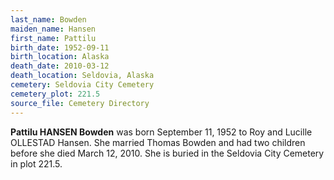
 ```yaml
---
last_name: Bowden
maiden_name: Hansen
first_name: Pattilu
birth_date: 1952-09-11
birth_location: Alaska
death_date: 2010-03-12
death_location: Seldovia, Alaska
cemetery: Seldovia City Cemetery
cemetery_plot: 221.5
source_file: Cemetery Directory
---
```

**Pattilu HANSEN Bowden** was born September 11, 1952 to Roy and Lucille OLLESTAD Hansen. She married Thomas Bowden and had two children before she died March 12, 2010.  She is buried in the Seldovia City Cemetery in plot 221.5. 




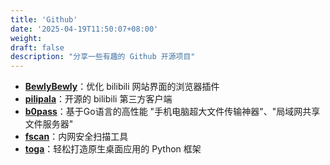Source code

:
 ```yaml
---
title: 'Github'
date: '2025-04-19T11:50:07+08:00'
weight: 
draft: false
description: "分享一些有趣的 Github 开源项目"
---
```


- **[BewlyBewly](https://github.com/BewlyBewly/BewlyBewly)**：优化 bilibili 网站界面的浏览器插件
- **[pilipala](https://github.com/guozhigq/pilipala)**：开源的 bilibili 第三方客户端
- **[b0pass](https://github.com/bitepeng/b0pass)**：基于Go语言的高性能 "手机电脑超大文件传输神器"、"局域网共享文件服务器"
- **[fscan](https://github.com/shadow1ng/fscan)**：内网安全扫描工具
- **[toga](https://github.com/beeware/toga)**：轻松打造原生桌面应用的 Python 框架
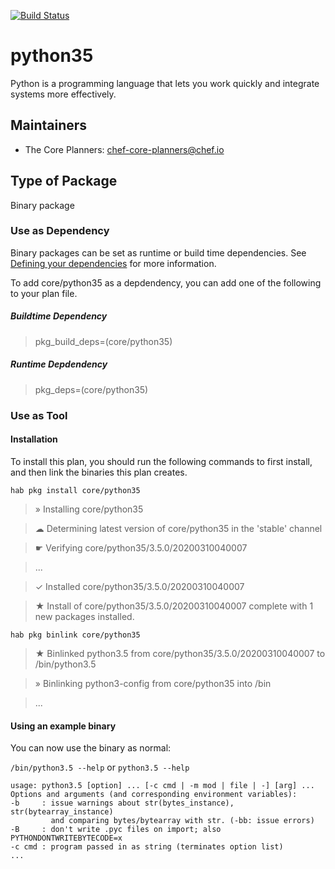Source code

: [![Build Status](https://dev.azure.com/chefcorp-partnerengineering/Chef%20Base%20Plans/_apis/build/status/chef-base-plans.python35?repoName=chef-base-plans%2Fpython35&branchName=master)](https://dev.azure.com/chefcorp-partnerengineering/Chef%20Base%20Plans/_build/latest?definitionId=216&repoName=chef-base-plans%2Fpython35&branchName=master)

# python35

Python is a programming language that lets you work quickly and integrate systems more effectively.

## Maintainers

* The Core Planners: <chef-core-planners@chef.io>

## Type of Package

Binary package

### Use as Dependency

Binary packages can be set as runtime or build time dependencies. See [Defining your dependencies](https://www.habitat.sh/docs/developing-packages/developing-packages/#sts=Define%20Your%20Dependencies) for more information.

To add core/python35 as a depdendency, you can add one of the following to your plan file.

##### Buildtime Dependency

> pkg_build_deps=(core/python35)

##### Runtime Depdendency

> pkg_deps=(core/python35)

### Use as Tool

#### Installation

To install this plan, you should run the following commands to first install, and then link the binaries this plan creates.

`hab pkg install core/python35`

> » Installing core/python35

> ☁ Determining latest version of core/python35 in the 'stable' channel

> ☛ Verifying core/python35/3.5.0/20200310040007

> ...

> ✓ Installed core/python35/3.5.0/20200310040007

> ★ Install of core/python35/3.5.0/20200310040007 complete with 1 new packages installed.

`hab pkg binlink core/python35`

> ★ Binlinked python3.5 from core/python35/3.5.0/20200310040007 to /bin/python3.5

> » Binlinking python3-config from core/python35 into /bin

> ...

#### Using an example binary
You can now use the binary as normal:

`/bin/python3.5 --help` or `python3.5 --help`

```
usage: python3.5 [option] ... [-c cmd | -m mod | file | -] [arg] ...
Options and arguments (and corresponding environment variables):
-b     : issue warnings about str(bytes_instance), str(bytearray_instance)
         and comparing bytes/bytearray with str. (-bb: issue errors)
-B     : don't write .pyc files on import; also PYTHONDONTWRITEBYTECODE=x
-c cmd : program passed in as string (terminates option list)
...
```
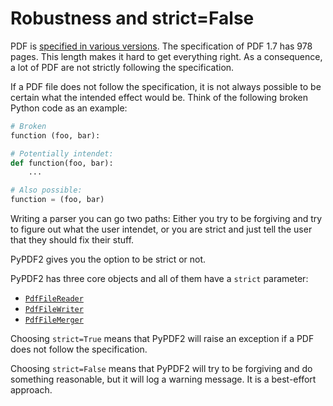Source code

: # Robustness and strict=False

PDF is [specified in various versions](https://www.pdfa.org/resource/pdf-specification-index/).
The specification of PDF 1.7 has 978 pages. This length makes it hard to get
everything right. As a consequence, a lot of PDF are not strictly following the
specification.

If a PDF file does not follow the specification, it is not always possible to
be certain what the intended effect would be. Think of the following broken
Python code as an example:

```python
# Broken
function (foo, bar):

# Potentially intendet:
def function(foo, bar):
    ...

# Also possible:
function = (foo, bar)
```

Writing a parser you can go two paths: Either you try to be forgiving and try
to figure out what the user intendet, or you are strict and just tell the user
that they should fix their stuff.

PyPDF2 gives you the option to be strict or not.

PyPDF2 has three core objects and all of them have a `strict` parameter:

* [`PdfFileReader`](https://pypdf2.readthedocs.io/en/latest/modules/PdfFileReader.html)
* [`PdfFileWriter`](https://pypdf2.readthedocs.io/en/latest/modules/PdfFileWriter.html)
* [`PdfFileMerger`](https://pypdf2.readthedocs.io/en/latest/modules/PdfFileMerger.html)

Choosing `strict=True` means that PyPDF2 will raise an exception if a PDF does
not follow the specification.

Choosing `strict=False` means that PyPDF2 will try to be forgiving and do
something reasonable, but it will log a warning message. It is a best-effort
approach.
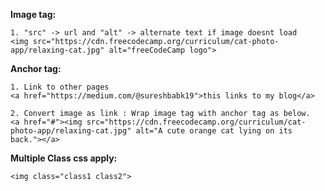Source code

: **Image tag:**

```
1. "src" -> url and "alt" -> alternate text if image doesnt load
<img src="https://cdn.freecodecamp.org/curriculum/cat-photo-app/relaxing-cat.jpg" alt="freeCodeCamp logo">
```

**Anchor tag:**

```
1. Link to other pages
<a href="https://medium.com/@sureshbabk19">this links to my blog</a>

2. Convert image as link : Wrap image tag with anchor tag as below.
<a href="#"><img src="https://cdn.freecodecamp.org/curriculum/cat-photo-app/relaxing-cat.jpg" alt="A cute orange cat lying on its back."></a>
```

**Multiple Class css apply:**

```
<img class="class1 class2">
```
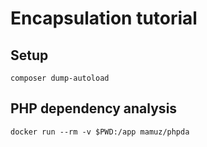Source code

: # Encapsulation tutorial
## Setup
```
composer dump-autoload
```

## PHP dependency analysis
```
docker run --rm -v $PWD:/app mamuz/phpda
```
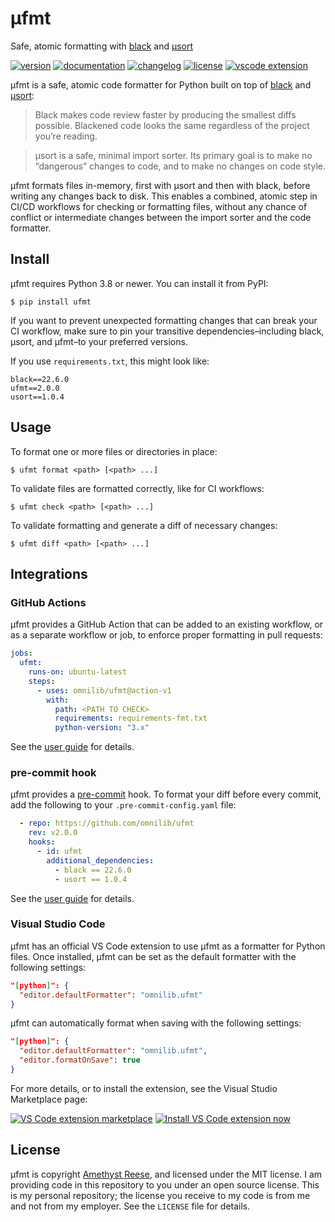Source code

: # µfmt

Safe, atomic formatting with [black][] and [µsort][]

[![version](https://img.shields.io/pypi/v/ufmt.svg)](https://pypi.org/project/ufmt)
[![documentation](https://readthedocs.org/projects/ufmt/badge/?version=latest)](https://ufmt.omnilib.dev)
[![changelog](https://img.shields.io/badge/change-log-lightgrey)](https://ufmt.omnilib.dev/en/latest/changelog.html)
[![license](https://img.shields.io/pypi/l/ufmt.svg)](https://github.com/omnilib/ufmt/blob/master/LICENSE)
[![vscode extension](https://img.shields.io/badge/vscode-extension-007ACC?logo=visualstudiocode)](https://marketplace.visualstudio.com/items?itemName=omnilib.ufmt)

µfmt is a safe, atomic code formatter for Python built on top of [black] and [µsort]:

> Black makes code review faster by producing the smallest diffs possible. Blackened code looks the same regardless of the project you’re reading.

> μsort is a safe, minimal import sorter. Its primary goal is to make no “dangerous” changes to code, and to make no changes on code style.

µfmt formats files in-memory, first with µsort and then with black, before writing any
changes back to disk. This enables a combined, atomic step in CI/CD workflows for
checking or formatting files, without any chance of conflict or intermediate changes
between the import sorter and the code formatter.


Install
-------

µfmt requires Python 3.8 or newer. You can install it from PyPI:

```shell-session
$ pip install ufmt
```

If you want to prevent unexpected formatting changes that can break your CI workflow,
make sure to pin your transitive dependencies–including black, µsort, and µfmt–to your
preferred versions.

If you use `requirements.txt`, this might look like:

```text
black==22.6.0
ufmt==2.0.0
usort==1.0.4
```


Usage
-----

To format one or more files or directories in place:

```shell-session
$ ufmt format <path> [<path> ...]
```

To validate files are formatted correctly, like for CI workflows:

```shell-session
$ ufmt check <path> [<path> ...]
```

To validate formatting and generate a diff of necessary changes:

```shell-session
$ ufmt diff <path> [<path> ...]
```


Integrations
------------

### GitHub Actions

µfmt provides a GitHub Action that can be added to an existing workflow,
or as a separate workflow or job, to enforce proper formatting in pull requests:

```yaml
jobs:
  ufmt:
    runs-on: ubuntu-latest
    steps:
      - uses: omnilib/ufmt@action-v1
        with:
          path: <PATH TO CHECK>
          requirements: requirements-fmt.txt
          python-version: "3.x"
```

See the [user guide](https://ufmt.omnilib.dev/en/latest/guide.html#github-actions) for details.

### pre-commit hook

µfmt provides a [pre-commit][] hook. To format your diff before
every commit, add the following to your `.pre-commit-config.yaml` file:

```yaml
  - repo: https://github.com/omnilib/ufmt
    rev: v2.0.0
    hooks:
      - id: ufmt
        additional_dependencies: 
          - black == 22.6.0
          - usort == 1.0.4
```

See the [user guide](https://ufmt.omnilib.dev/en/latest/guide.html#pre-commit) for details.

### Visual Studio Code

µfmt has an official VS Code extension to use µfmt as a formatter for Python files.
Once installed, µfmt can be set as the default formatter with the following settings:

```json
"[python]": {
  "editor.defaultFormatter": "omnilib.ufmt"
}
```

µfmt can automatically format when saving with the following settings:

```json
"[python]": {
  "editor.defaultFormatter": "omnilib.ufmt",
  "editor.formatOnSave": true
}
```

For more details, or to install the extension, see the Visual Studio Marketplace page:

<a href="https://marketplace.visualstudio.com/items?itemName=omnilib.ufmt"><img alt="VS Code extension marketplace" src="https://img.shields.io/badge/VSCode-ufmt-007ACC?style=for-the-badge&logo=visualstudiocode" /></a>
<a href="vscode:extension/omnilib.ufmt"><img alt="Install VS Code extension now" src="https://img.shields.io/badge/-Install%20Now-107C10?style=for-the-badge&logo=visualstudiocode" /></a>


License
-------

µfmt is copyright [Amethyst Reese](https://noswap.com), and licensed under
the MIT license.  I am providing code in this repository to you under an open
source license.  This is my personal repository; the license you receive to
my code is from me and not from my employer. See the `LICENSE` file for details.


[black]: https://black.readthedocs.io
[µsort]: https://usort.readthedocs.io
[pre-commit]: https://pre-commit.com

Directions for this task: From the entries above, copy exactly the lines starting at the one with "To install this" and stopping at the one with "PDF is [specified", keeping both ends. Drop the pictures.

Answer below:
To install this plan, you should run the following commands to first install, and then link the binaries this plan creates.

`hab pkg install core/python35`

> » Installing core/python35

> ☁ Determining latest version of core/python35 in the 'stable' channel

> ☛ Verifying core/python35/3.5.0/20200310040007

> ...

> ✓ Installed core/python35/3.5.0/20200310040007

> ★ Install of core/python35/3.5.0/20200310040007 complete with 1 new packages installed.

`hab pkg binlink core/python35`

> ★ Binlinked python3.5 from core/python35/3.5.0/20200310040007 to /bin/python3.5

> » Binlinking python3-config from core/python35 into /bin

> ...

#### Using an example binary
You can now use the binary as normal:

`/bin/python3.5 --help` or `python3.5 --help`

```
usage: python3.5 [option] ... [-c cmd | -m mod | file | -] [arg] ...
Options and arguments (and corresponding environment variables):
-b     : issue warnings about str(bytes_instance), str(bytearray_instance)
         and comparing bytes/bytearray with str. (-bb: issue errors)
-B     : don't write .pyc files on import; also PYTHONDONTWRITEBYTECODE=x
-c cmd : program passed in as string (terminates option list)
...
```
Source code

: # Robustness and strict=False

PDF is [specified in various versions](https://www.pdfa.org/resource/pdf-specification-index/).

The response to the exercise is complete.